(Your instructions):
Without the images, print all the entries below exactly as given.

(Extracted information):
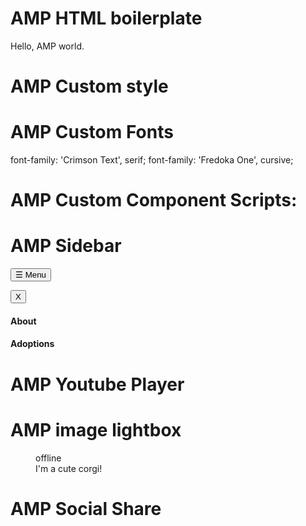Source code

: # AMP HTML boilerplate

<!doctype html>
<html amp>
<head>
  <meta charset="utf-8">
  <link rel="canonical" href="self.html" />
  <meta name="viewport" content="width=device-width,minimum-scale=1">

  <style amp-boilerplate>body{-webkit-animation:-amp-start 8s steps(1,end) 0s 1 normal both;-moz-animation:-amp-start 8s steps(1,end) 0s 1 normal both;-ms-animation:-amp-start 8s steps(1,end) 0s 1 normal both;animation:-amp-start 8s steps(1,end) 0s 1 normal both}@-webkit-keyframes -amp-start{from{visibility:hidden}to{visibility:visible}}@-moz-keyframes -amp-start{from{visibility:hidden}to{visibility:visible}}@-ms-keyframes -amp-start{from{visibility:hidden}to{visibility:visible}}@-o-keyframes -amp-start{from{visibility:hidden}to{visibility:visible}}@keyframes -amp-start{from{visibility:hidden}to{visibility:visible}}</style><noscript><style amp-boilerplate>body{-webkit-animation:none;-moz-animation:none;-ms-animation:none;animation:none}</style></noscript>

  <script async src="https://cdn.ampproject.org/v0.js"></script>
</head>
<body>Hello, AMP world.</body>
</html>


# AMP Custom style
<style amp-custom>
</style>

# AMP Custom Fonts
<link href="https://fonts.googleapis.com/css?family=Crimson+Text|Fredoka+One" rel="stylesheet">

font-family: 'Crimson Text', serif;
font-family: 'Fredoka One', cursive;

# AMP Custom Component Scripts:

<!--AMP Youtube video script-->
<script async custom-element="amp-youtube" src="https://cdn.ampproject.org/v0/amp-youtube-0.1.js"></script>
<!--AMP Lightbox script-->
<script async custom-element="amp-image-lightbox" src="https://cdn.ampproject.org/v0/amp-image-lightbox-0.1.js"></script>
<!--AMP Social Share script-->
<script async custom-element="amp-social-share" src="https://cdn.ampproject.org/v0/amp-social-share-0.1.js"></script>
<!--AMP Sidebar script-->
<script async custom-element="amp-sidebar" src="https://cdn.ampproject.org/v0/amp-sidebar-0.1.js"></script>


# AMP Sidebar
<!--Start AMP sidebar-->
<button on="tap:sidebar.toggle"
class="button-text menu">☰ Menu</button>

<amp-sidebar id='sidebar' layout='nodisplay' side="left" width="50vw">
    <button on="tap:sidebar.close" class="button-text">X</button>
    <h4>About</h4>
    <h4>Adoptions</h4>
</amp-sidebar><!--End AMP sidebar-->


# AMP Youtube Player
 <!--Start AMP Youtube video player-->
<amp-youtube layout="responsive" 
    data-videoid="Wvt_K4LW29c"
    width=300
    height="250"
    autoplay>
</amp-youtube> <!--End AMP Youtube video player-->


# AMP image lightbox
<!--Star AMP img lightbox-->
<figure>
    <amp-img on="tap:lightbox1"
        role="button"
        tabindex="0"
        layout="responsive"
        src="http://placecorgi.com/300/250"
        width="400"
        height="350"
        alt="Picture of a corgi"
        title="Picture of a corgi, view in lightbox">
        <div fallback>offline</div>
    </amp-img>

<figcaption id="caption1">I'm a cute corgi!</figcaption><!-- Optional caption -->
</figure>

<amp-image-lightbox id="lightbox1" layout="nodisplay"></amp-image-lightbox>
<!--End AMP img lightbox-->


# AMP Social Share
 <!--Start AMP Social Buttons-->
<div class="social">
    <amp-social-share type="email"></amp-social-share>
    <amp-social-share type="facebook"
    data-param-app_id="254325784911610"></amp-social-share>
    <amp-social-share type="twitter"
    data-param-text="Check out this Corgi"></amp-social-share>
</div>
<!--End AMP Social Buttons-->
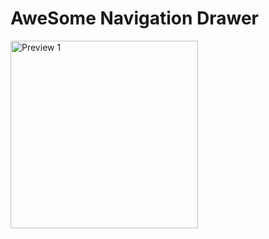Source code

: # AweSome Navigation Drawer


<p align="left">
  <img src="https://raw.githubusercontent.com/appsfeature/AwesomeNavigationDrawer/master/screenshots/screen.gif" alt="Preview 1" width="300" /> 
</p>
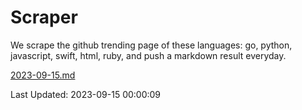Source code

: # Scraper

We scrape the github trending page of these languages: go, python, javascript, swift, html, ruby, and push a markdown result everyday.

[2023-09-15.md](https://github.com/henson/Scraper/blob/master/2023-09-15.md)

Last Updated: 2023-09-15 00:00:09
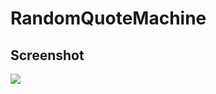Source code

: # RandomQuoteMachine
## Screenshot
<img src = "https://user-images.githubusercontent.com/82995823/162577399-90f21624-4e6d-4909-899e-92e5ec499fed.png">
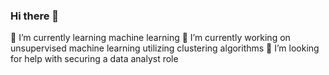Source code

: ### Hi there 👋
🌱 I’m currently learning machine learning
🔭 I’m currently working on unsupervised machine learning utilizing clustering algorithms
🤔 I’m looking for help with securing a data analyst role



<!--
**benrietti/benrietti** is a ✨ _special_ ✨ repository because its `README.md` (this file) appears on your GitHub profile.

Here are some ideas to get you started:

- 🔭 I’m currently working on unsupervised machine learning utilizing clustering algorithms
- 🌱 I’m currently learning machine learning
- 👯 I’m looking to collaborate on ...
- 🤔 I’m looking for help with securing a data analyst role
-->
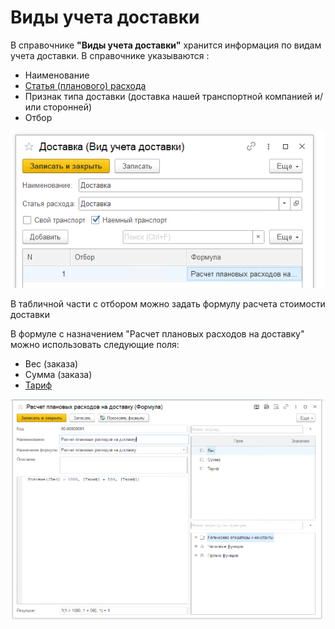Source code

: # Виды учета доставки

В справочнике **"Виды учета доставки"** хранится информация по видам учета доставки. В справочнике указываются : 
- Наименование
- [Статья (планового) расхода](../PlannedExpenses/PlannedExpenses.md) 
- Признак типа доставки (доставка нашей транспортной компанией и/или сторонней)
- Отбор

[![1]][1]  

В табличной части с отбором можно задать формулу расчета стоимости доставки
 
В формуле с назначением "Расчет плановых расходов на доставку" можно использовать следующие поля: 
- Вес (заказа)
- Сумма (заказа)
- [Тариф](../PlannedTariffs/PlannedTariffs.md)

[![2]][2]  

[1]: 1.png  
[2]: 2.png  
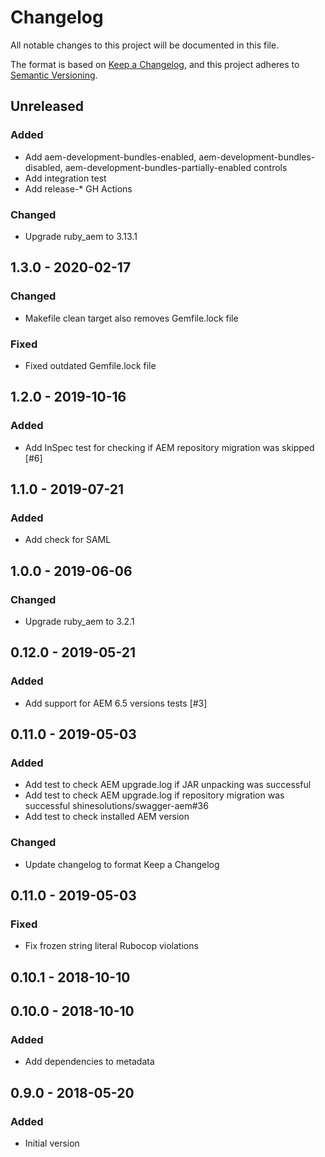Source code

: # Changelog

All notable changes to this project will be documented in this file.

The format is based on [Keep a Changelog](https://keepachangelog.com/en/1.0.0/),
and this project adheres to [Semantic Versioning](https://semver.org/spec/v2.0.0.html).

## Unreleased

### Added
- Add aem-development-bundles-enabled, aem-development-bundles-disabled, aem-development-bundles-partially-enabled controls
- Add integration test
- Add release-* GH Actions

### Changed
- Upgrade ruby_aem to 3.13.1

## 1.3.0 - 2020-02-17
### Changed
- Makefile clean target also removes Gemfile.lock file

### Fixed
- Fixed outdated Gemfile.lock file

## 1.2.0 - 2019-10-16
### Added
- Add InSpec test for checking if AEM repository migration was skipped [#6]

## 1.1.0 - 2019-07-21
### Added
- Add check for SAML

## 1.0.0 - 2019-06-06
### Changed
- Upgrade ruby_aem to 3.2.1

## 0.12.0 - 2019-05-21
### Added
- Add support for AEM 6.5 versions tests [#3]

## 0.11.0 - 2019-05-03
### Added
- Add test to check AEM upgrade.log if JAR unpacking was successful
- Add test to check AEM upgrade.log if repository migration was successful shinesolutions/swagger-aem#36
- Add test to check installed AEM version

### Changed
- Update changelog to format Keep a Changelog

## 0.11.0 - 2019-05-03
### Fixed
- Fix frozen string literal Rubocop violations

## 0.10.1 - 2018-10-10

## 0.10.0 - 2018-10-10
### Added
- Add dependencies to metadata

## 0.9.0 - 2018-05-20
### Added
- Initial version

(Final answer):
Source code

: # AMP HTML boilerplate

<!doctype html>
<html amp>
<head>
  <meta charset="utf-8">
  <link rel="canonical" href="self.html" />
  <meta name="viewport" content="width=device-width,minimum-scale=1">

  <style amp-boilerplate>body{-webkit-animation:-amp-start 8s steps(1,end) 0s 1 normal both;-moz-animation:-amp-start 8s steps(1,end) 0s 1 normal both;-ms-animation:-amp-start 8s steps(1,end) 0s 1 normal both;animation:-amp-start 8s steps(1,end) 0s 1 normal both}@-webkit-keyframes -amp-start{from{visibility:hidden}to{visibility:visible}}@-moz-keyframes -amp-start{from{visibility:hidden}to{visibility:visible}}@-ms-keyframes -amp-start{from{visibility:hidden}to{visibility:visible}}@-o-keyframes -amp-start{from{visibility:hidden}to{visibility:visible}}@keyframes -amp-start{from{visibility:hidden}to{visibility:visible}}</style><noscript><style amp-boilerplate>body{-webkit-animation:none;-moz-animation:none;-ms-animation:none;animation:none}</style></noscript>

  <script async src="https://cdn.ampproject.org/v0.js"></script>
</head>
<body>Hello, AMP world.</body>
</html>


# AMP Custom style
<style amp-custom>
</style>

# AMP Custom Fonts
<link href="https://fonts.googleapis.com/css?family=Crimson+Text|Fredoka+One" rel="stylesheet">

font-family: 'Crimson Text', serif;
font-family: 'Fredoka One', cursive;

# AMP Custom Component Scripts:

<!--AMP Youtube video script-->
<script async custom-element="amp-youtube" src="https://cdn.ampproject.org/v0/amp-youtube-0.1.js"></script>
<!--AMP Lightbox script-->
<script async custom-element="amp-image-lightbox" src="https://cdn.ampproject.org/v0/amp-image-lightbox-0.1.js"></script>
<!--AMP Social Share script-->
<script async custom-element="amp-social-share" src="https://cdn.ampproject.org/v0/amp-social-share-0.1.js"></script>
<!--AMP Sidebar script-->
<script async custom-element="amp-sidebar" src="https://cdn.ampproject.org/v0/amp-sidebar-0.1.js"></script>


# AMP Sidebar
<!--Start AMP sidebar-->
<button on="tap:sidebar.toggle"
class="button-text menu">☰ Menu</button>

<amp-sidebar id='sidebar' layout='nodisplay' side="left" width="50vw">
    <button on="tap:sidebar.close" class="button-text">X</button>
    <h4>About</h4>
    <h4>Adoptions</h4>
</amp-sidebar><!--End AMP sidebar-->


# AMP Youtube Player
 <!--Start AMP Youtube video player-->
<amp-youtube layout="responsive" 
    data-videoid="Wvt_K4LW29c"
    width=300
    height="250"
    autoplay>
</amp-youtube> <!--End AMP Youtube video player-->


# AMP image lightbox
<!--Star AMP img lightbox-->
<figure>
    <amp-img on="tap:lightbox1"
        role="button"
        tabindex="0"
        layout="responsive"
        src="http://placecorgi.com/300/250"
        width="400"
        height="350"
        alt="Picture of a corgi"
        title="Picture of a corgi, view in lightbox">
        <div fallback>offline</div>
    </amp-img>

<figcaption id="caption1">I'm a cute corgi!</figcaption><!-- Optional caption -->
</figure>

<amp-image-lightbox id="lightbox1" layout="nodisplay"></amp-image-lightbox>
<!--End AMP img lightbox-->


# AMP Social Share
 <!--Start AMP Social Buttons-->
<div class="social">
    <amp-social-share type="email"></amp-social-share>
    <amp-social-share type="facebook"
    data-param-app_id="254325784911610"></amp-social-share>
    <amp-social-share type="twitter"
    data-param-text="Check out this Corgi"></amp-social-share>
</div>
<!--End AMP Social Buttons-->
Source code

: # AweSome Navigation Drawer


<p align="left">
  <img src="https://raw.githubusercontent.com/appsfeature/AwesomeNavigationDrawer/master/screenshots/screen.gif" alt="Preview 1" width="300" /> 
</p>
Source code

: # Scraper

We scrape the github trending page of these languages: go, python, javascript, swift, html, ruby, and push a markdown result everyday.

[2023-09-15.md](https://github.com/henson/Scraper/blob/master/2023-09-15.md)

Last Updated: 2023-09-15 00:00:09
Source code

: # RandomQuoteMachine
## Screenshot
<img src = "https://user-images.githubusercontent.com/82995823/162577399-90f21624-4e6d-4909-899e-92e5ec499fed.png">
Source code

: ### Hi there 👋
🌱 I’m currently learning machine learning
🔭 I’m currently working on unsupervised machine learning utilizing clustering algorithms
🤔 I’m looking for help with securing a data analyst role



<!--
**benrietti/benrietti** is a ✨ _special_ ✨ repository because its `README.md` (this file) appears on your GitHub profile.

Here are some ideas to get you started:

- 🔭 I’m currently working on unsupervised machine learning utilizing clustering algorithms
- 🌱 I’m currently learning machine learning
- 👯 I’m looking to collaborate on ...
- 🤔 I’m looking for help with securing a data analyst role
-->
Source code

: # Виды учета доставки

В справочнике **"Виды учета доставки"** хранится информация по видам учета доставки. В справочнике указываются : 
- Наименование
- [Статья (планового) расхода](../PlannedExpenses/PlannedExpenses.md) 
- Признак типа доставки (доставка нашей транспортной компанией и/или сторонней)
- Отбор

[![1]][1]  

В табличной части с отбором можно задать формулу расчета стоимости доставки
 
В формуле с назначением "Расчет плановых расходов на доставку" можно использовать следующие поля: 
- Вес (заказа)
- Сумма (заказа)
- [Тариф](../PlannedTariffs/PlannedTariffs.md)

[![2]][2]  

[1]: 1.png  
[2]: 2.png  
Source code

: # Changelog

All notable changes to this project will be documented in this file.

The format is based on [Keep a Changelog](https://keepachangelog.com/en/1.0.0/),
and this project adheres to [Semantic Versioning](https://semver.org/spec/v2.0.0.html).

## Unreleased

### Added
- Add aem-development-bundles-enabled, aem-development-bundles-disabled, aem-development-bundles-partially-enabled controls
- Add integration test
- Add release-* GH Actions

### Changed
- Upgrade ruby_aem to 3.13.1

## 1.3.0 - 2020-02-17
### Changed
- Makefile clean target also removes Gemfile.lock file

### Fixed
- Fixed outdated Gemfile.lock file

## 1.2.0 - 2019-10-16
### Added
- Add InSpec test for checking if AEM repository migration was skipped [#6]

## 1.1.0 - 2019-07-21
### Added
- Add check for SAML

## 1.0.0 - 2019-06-06
### Changed
- Upgrade ruby_aem to 3.2.1

## 0.12.0 - 2019-05-21
### Added
- Add support for AEM 6.5 versions tests [#3]

## 0.11.0 - 2019-05-03
### Added
- Add test to check AEM upgrade.log if JAR unpacking was successful
- Add test to check AEM upgrade.log if repository migration was successful shinesolutions/swagger-aem#36
- Add test to check installed AEM version

### Changed
- Update changelog to format Keep a Changelog

## 0.11.0 - 2019-05-03
### Fixed
- Fix frozen string literal Rubocop violations

## 0.10.1 - 2018-10-10

## 0.10.0 - 2018-10-10
### Added
- Add dependencies to metadata

## 0.9.0 - 2018-05-20
### Added
- Initial version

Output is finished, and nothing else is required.